Required action: Copy out the lines below that hold the word "issues".

Stored data
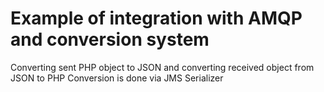 # Example of integration with AMQP and conversion system

Converting sent PHP object to JSON and converting received object from JSON to PHP
Conversion is done via JMS Serializer

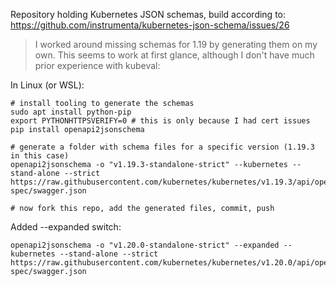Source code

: Repository holding Kubernetes JSON schemas, build according to: https://github.com/instrumenta/kubernetes-json-schema/issues/26

> I worked around missing schemas for 1.19 by generating them on my own. This seems to work at first glance, although I don't have much prior experience with kubeval:

  In Linux (or WSL):

    # install tooling to generate the schemas
    sudo apt install python-pip
    export PYTHONHTTPSVERIFY=0 # this is only because I had cert issues
    pip install openapi2jsonschema

    # generate a folder with schema files for a specific version (1.19.3 in this case)
    openapi2jsonschema -o "v1.19.3-standalone-strict" --kubernetes --stand-alone --strict https://raw.githubusercontent.com/kubernetes/kubernetes/v1.19.3/api/openapi-spec/swagger.json

    # now fork this repo, add the generated files, commit, push

Added --expanded switch:

    openapi2jsonschema -o "v1.20.0-standalone-strict" --expanded --kubernetes --stand-alone --strict https://raw.githubusercontent.com/kubernetes/kubernetes/v1.20.0/api/openapi-spec/swagger.json
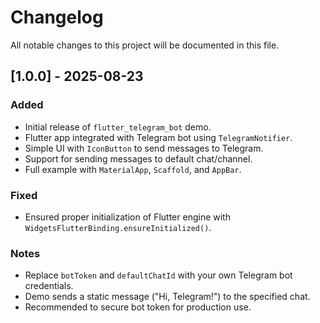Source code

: # Changelog

All notable changes to this project will be documented in this file.

## [1.0.0] - 2025-08-23
### Added
- Initial release of `flutter_telegram_bot` demo.
- Flutter app integrated with Telegram bot using `TelegramNotifier`.
- Simple UI with `IconButton` to send messages to Telegram.
- Support for sending messages to default chat/channel.
- Full example with `MaterialApp`, `Scaffold`, and `AppBar`.

### Fixed
- Ensured proper initialization of Flutter engine with `WidgetsFlutterBinding.ensureInitialized()`.

### Notes
- Replace `botToken` and `defaultChatId` with your own Telegram bot credentials.
- Demo sends a static message ("Hi, Telegram!") to the specified chat.
- Recommended to secure bot token for production use.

Output:
: Repository holding Kubernetes JSON schemas, build according to: https://github.com/instrumenta/kubernetes-json-schema/issues/26
    export PYTHONHTTPSVERIFY=0 # this is only because I had cert issues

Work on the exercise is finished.